The last night in Pennsylvania we stayed at Don’s new abode, the boys sleeping on the floor of the living room. In the morning as I got the boys some breakfast and ready to leave, their dad said goodbye and left for work. A little while later we picked up our belongings, closed his apartment door and got in our old VW bus to begin our new life.
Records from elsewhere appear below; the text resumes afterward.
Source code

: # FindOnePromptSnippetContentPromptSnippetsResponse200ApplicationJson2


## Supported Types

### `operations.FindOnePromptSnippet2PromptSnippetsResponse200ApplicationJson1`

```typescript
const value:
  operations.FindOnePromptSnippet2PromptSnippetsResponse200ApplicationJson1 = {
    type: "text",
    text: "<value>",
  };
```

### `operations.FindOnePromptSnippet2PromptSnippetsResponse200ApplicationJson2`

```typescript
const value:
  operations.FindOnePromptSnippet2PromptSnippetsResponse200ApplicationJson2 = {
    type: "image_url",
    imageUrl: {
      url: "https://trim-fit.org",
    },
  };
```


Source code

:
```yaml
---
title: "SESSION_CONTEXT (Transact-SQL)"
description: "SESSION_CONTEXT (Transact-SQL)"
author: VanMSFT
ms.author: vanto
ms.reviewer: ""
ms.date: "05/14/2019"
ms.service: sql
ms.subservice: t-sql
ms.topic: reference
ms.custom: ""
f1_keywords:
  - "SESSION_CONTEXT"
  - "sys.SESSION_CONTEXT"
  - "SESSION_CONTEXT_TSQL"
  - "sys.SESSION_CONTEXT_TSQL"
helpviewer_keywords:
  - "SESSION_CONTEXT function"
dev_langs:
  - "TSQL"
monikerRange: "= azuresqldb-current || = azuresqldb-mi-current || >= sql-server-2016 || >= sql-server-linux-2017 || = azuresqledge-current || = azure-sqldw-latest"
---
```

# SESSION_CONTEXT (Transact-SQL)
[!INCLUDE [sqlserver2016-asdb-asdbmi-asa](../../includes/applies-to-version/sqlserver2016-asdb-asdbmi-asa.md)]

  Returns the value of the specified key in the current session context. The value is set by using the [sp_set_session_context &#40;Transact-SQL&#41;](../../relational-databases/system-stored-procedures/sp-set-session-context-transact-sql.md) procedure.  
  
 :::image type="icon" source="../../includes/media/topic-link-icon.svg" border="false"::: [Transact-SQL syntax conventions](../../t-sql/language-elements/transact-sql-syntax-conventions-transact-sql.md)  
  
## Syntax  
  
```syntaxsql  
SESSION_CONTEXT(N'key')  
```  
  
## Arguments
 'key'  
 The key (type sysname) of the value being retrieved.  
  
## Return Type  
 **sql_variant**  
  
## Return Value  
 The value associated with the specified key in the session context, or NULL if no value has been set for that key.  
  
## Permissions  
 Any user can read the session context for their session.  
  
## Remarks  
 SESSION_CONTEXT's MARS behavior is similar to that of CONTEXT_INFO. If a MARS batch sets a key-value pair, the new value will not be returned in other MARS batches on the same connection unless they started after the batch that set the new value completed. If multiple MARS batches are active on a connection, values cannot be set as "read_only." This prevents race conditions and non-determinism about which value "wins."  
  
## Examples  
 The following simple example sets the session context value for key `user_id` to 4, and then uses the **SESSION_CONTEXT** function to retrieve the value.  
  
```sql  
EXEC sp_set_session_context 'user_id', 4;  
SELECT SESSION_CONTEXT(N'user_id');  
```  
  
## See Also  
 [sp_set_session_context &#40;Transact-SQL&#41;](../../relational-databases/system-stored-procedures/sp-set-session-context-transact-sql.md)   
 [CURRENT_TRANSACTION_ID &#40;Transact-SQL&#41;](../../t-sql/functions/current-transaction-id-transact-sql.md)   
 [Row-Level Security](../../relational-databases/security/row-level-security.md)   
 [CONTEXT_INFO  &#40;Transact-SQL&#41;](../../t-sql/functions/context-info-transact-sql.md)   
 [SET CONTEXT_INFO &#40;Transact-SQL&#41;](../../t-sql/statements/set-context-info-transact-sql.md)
We decided to drive past the old house. That big three-story house that had been our home for so long looked so forlorn. The big pine tree stood majestically in the back yard beside my forsythia bushes, the lily bed sat below the living room bay window. Our lovely covered front porch, now empty, seemed to be looking back. For a long moment I just wanted to cry. “What was I doing, what was I thinking? Should I just take the boys to a real estate office and find a place to rent and stay here? “

My son Doug drove the VW at about 10 miles an hour. Across the street I spied the pastor of the Baptist church we had attended for many years. He’d been a family friend and to our home on many occasions. Not 10 feet away he looked up and I smiled. The man simply turned his back and rushed toward the church. Any thought of staying in Pennsylvania vanished.

Doug turned that old VW bus onto the Pennsylvania turnpike at the Fort Washington entrance. It was the start of a remarkable new life that began in early July 1964. I’ve never looked back.

Edna Van Leuven is a Churchill County writer.